# WHAT YOU SHOULD DO:
Search the records for the string "Services" and copy every line where it turns up.

►

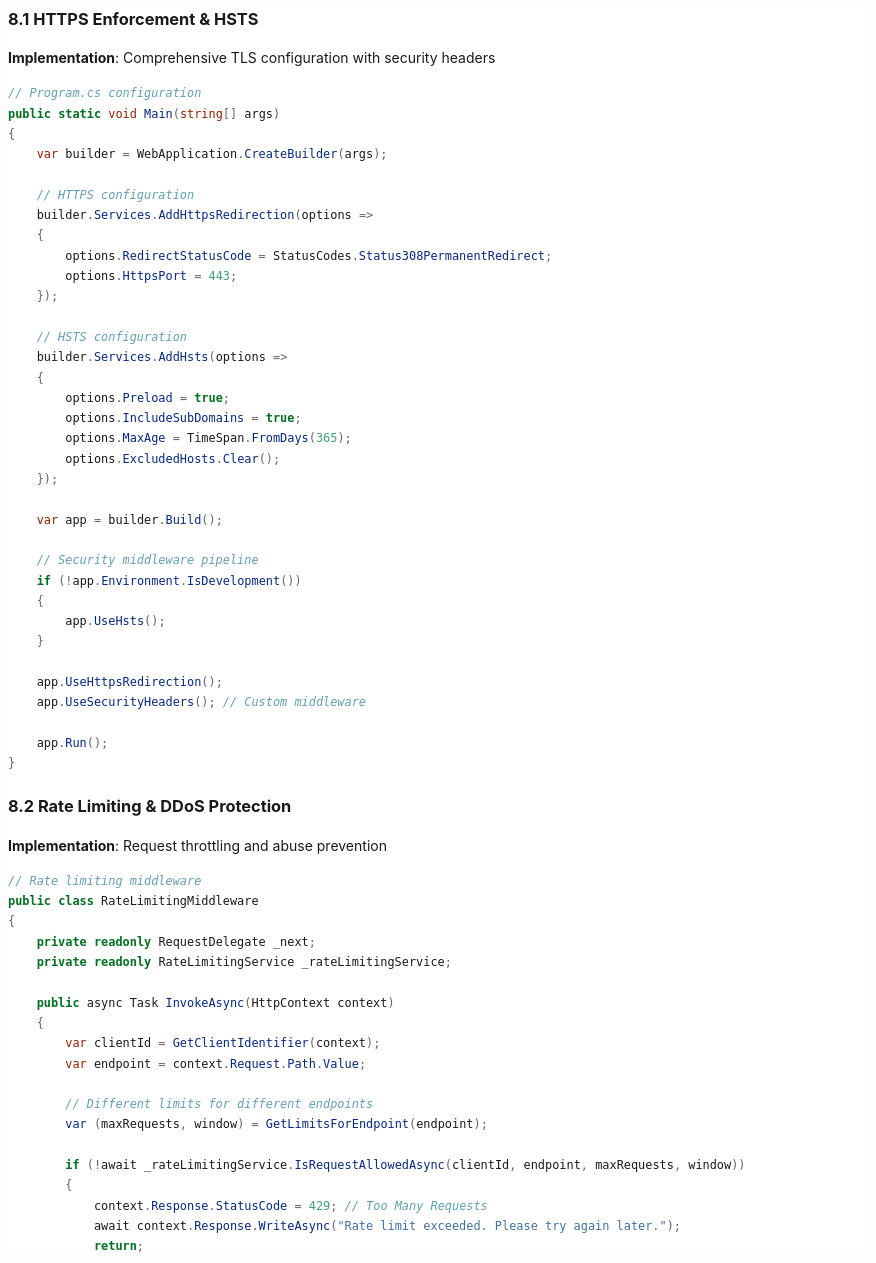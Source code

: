 ### 8.1 HTTPS Enforcement & HSTS
**Implementation**: Comprehensive TLS configuration with security headers

```csharp
// Program.cs configuration
public static void Main(string[] args)
{
    var builder = WebApplication.CreateBuilder(args);
    
    // HTTPS configuration
    builder.Services.AddHttpsRedirection(options =>
    {
        options.RedirectStatusCode = StatusCodes.Status308PermanentRedirect;
        options.HttpsPort = 443;
    });
    
    // HSTS configuration
    builder.Services.AddHsts(options =>
    {
        options.Preload = true;
        options.IncludeSubDomains = true;
        options.MaxAge = TimeSpan.FromDays(365);
        options.ExcludedHosts.Clear();
    });
    
    var app = builder.Build();
    
    // Security middleware pipeline
    if (!app.Environment.IsDevelopment())
    {
        app.UseHsts();
    }
    
    app.UseHttpsRedirection();
    app.UseSecurityHeaders(); // Custom middleware
    
    app.Run();
}
```

### 8.2 Rate Limiting & DDoS Protection
**Implementation**: Request throttling and abuse prevention

```csharp
// Rate limiting middleware
public class RateLimitingMiddleware
{
    private readonly RequestDelegate _next;
    private readonly RateLimitingService _rateLimitingService;
    
    public async Task InvokeAsync(HttpContext context)
    {
        var clientId = GetClientIdentifier(context);
        var endpoint = context.Request.Path.Value;
        
        // Different limits for different endpoints
        var (maxRequests, window) = GetLimitsForEndpoint(endpoint);
        
        if (!await _rateLimitingService.IsRequestAllowedAsync(clientId, endpoint, maxRequests, window))
        {
            context.Response.StatusCode = 429; // Too Many Requests
            await context.Response.WriteAsync("Rate limit exceeded. Please try again later.");
            return;
```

◄

# OUTPUT FOR THIS EXERCISE:
    builder.Services.AddHttpsRedirection(options =>
    builder.Services.AddHsts(options =>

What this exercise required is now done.